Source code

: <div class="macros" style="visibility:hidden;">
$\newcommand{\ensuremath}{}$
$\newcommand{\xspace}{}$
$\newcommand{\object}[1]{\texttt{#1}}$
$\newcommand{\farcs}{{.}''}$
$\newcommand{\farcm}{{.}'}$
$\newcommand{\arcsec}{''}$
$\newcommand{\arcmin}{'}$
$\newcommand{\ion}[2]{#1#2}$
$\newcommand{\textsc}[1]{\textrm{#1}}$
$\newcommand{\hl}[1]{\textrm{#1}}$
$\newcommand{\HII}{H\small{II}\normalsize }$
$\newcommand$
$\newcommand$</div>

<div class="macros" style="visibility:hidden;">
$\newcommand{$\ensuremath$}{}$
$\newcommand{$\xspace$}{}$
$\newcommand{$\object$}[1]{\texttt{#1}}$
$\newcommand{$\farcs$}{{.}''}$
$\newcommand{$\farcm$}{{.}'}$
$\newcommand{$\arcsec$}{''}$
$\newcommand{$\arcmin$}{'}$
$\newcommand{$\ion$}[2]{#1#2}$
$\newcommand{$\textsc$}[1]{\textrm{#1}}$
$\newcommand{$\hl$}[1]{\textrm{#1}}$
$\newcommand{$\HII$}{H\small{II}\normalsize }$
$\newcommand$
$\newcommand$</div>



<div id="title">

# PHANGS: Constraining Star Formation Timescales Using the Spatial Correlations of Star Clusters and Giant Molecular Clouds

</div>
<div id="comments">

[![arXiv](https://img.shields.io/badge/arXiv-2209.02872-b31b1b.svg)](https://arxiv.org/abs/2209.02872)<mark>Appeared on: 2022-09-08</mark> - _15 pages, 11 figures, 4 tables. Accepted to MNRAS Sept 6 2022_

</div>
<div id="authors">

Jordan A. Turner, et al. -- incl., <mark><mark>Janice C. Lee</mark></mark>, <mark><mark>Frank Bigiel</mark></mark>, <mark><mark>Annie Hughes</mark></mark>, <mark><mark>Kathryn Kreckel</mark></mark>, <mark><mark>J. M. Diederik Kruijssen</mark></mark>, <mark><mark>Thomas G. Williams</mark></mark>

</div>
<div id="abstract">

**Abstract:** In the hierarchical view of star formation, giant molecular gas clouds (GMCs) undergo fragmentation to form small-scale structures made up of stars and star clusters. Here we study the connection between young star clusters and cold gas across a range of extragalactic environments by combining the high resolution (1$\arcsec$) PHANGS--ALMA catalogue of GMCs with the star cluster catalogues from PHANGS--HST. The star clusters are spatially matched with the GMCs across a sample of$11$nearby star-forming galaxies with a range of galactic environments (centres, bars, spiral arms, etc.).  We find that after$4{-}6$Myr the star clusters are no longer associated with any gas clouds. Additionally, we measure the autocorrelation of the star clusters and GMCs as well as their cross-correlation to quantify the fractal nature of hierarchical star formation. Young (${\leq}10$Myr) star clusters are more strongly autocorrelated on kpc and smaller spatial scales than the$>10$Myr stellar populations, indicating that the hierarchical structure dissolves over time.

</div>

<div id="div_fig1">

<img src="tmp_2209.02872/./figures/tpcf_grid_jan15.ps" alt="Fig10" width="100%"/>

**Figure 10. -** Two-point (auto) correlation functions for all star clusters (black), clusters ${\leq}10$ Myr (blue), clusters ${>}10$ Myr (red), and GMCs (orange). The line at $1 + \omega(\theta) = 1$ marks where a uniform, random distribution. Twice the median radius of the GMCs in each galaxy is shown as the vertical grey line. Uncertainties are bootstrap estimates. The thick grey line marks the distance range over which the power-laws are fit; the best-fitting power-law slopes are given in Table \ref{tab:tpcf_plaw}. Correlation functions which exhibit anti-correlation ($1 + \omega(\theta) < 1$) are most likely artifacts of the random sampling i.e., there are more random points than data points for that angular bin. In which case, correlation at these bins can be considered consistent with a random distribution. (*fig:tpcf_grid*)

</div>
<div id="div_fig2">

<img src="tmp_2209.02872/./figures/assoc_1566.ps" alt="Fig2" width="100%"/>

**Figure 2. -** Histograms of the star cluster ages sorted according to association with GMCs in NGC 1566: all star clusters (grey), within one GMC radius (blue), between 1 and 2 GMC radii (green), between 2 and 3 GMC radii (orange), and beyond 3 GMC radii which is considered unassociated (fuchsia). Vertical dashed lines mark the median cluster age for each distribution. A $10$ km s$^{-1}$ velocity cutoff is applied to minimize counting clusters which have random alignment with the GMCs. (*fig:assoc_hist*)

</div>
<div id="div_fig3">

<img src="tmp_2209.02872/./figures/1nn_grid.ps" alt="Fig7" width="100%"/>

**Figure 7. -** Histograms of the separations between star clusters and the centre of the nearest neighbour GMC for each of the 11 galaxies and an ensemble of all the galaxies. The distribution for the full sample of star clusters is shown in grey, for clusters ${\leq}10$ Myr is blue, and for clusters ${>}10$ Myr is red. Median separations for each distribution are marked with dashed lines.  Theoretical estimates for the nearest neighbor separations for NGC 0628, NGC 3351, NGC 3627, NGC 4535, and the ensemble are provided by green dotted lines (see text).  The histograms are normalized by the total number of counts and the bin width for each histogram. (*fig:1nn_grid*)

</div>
----
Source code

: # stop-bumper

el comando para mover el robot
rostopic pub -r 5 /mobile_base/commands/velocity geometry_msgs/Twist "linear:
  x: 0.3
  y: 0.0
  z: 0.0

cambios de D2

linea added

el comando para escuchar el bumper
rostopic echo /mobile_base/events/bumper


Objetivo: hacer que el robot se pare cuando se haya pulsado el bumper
----
Task instructions ▸ Look through the entries above and quote exactly the lines from the line with "rostopic echo /mobile_base/events/bumper" to the line with "Objetivo: hacer que", counting both of those lines.

Finished task ▸
rostopic echo /mobile_base/events/bumper


Objetivo: hacer que el robot se pare cuando se haya pulsado el bumper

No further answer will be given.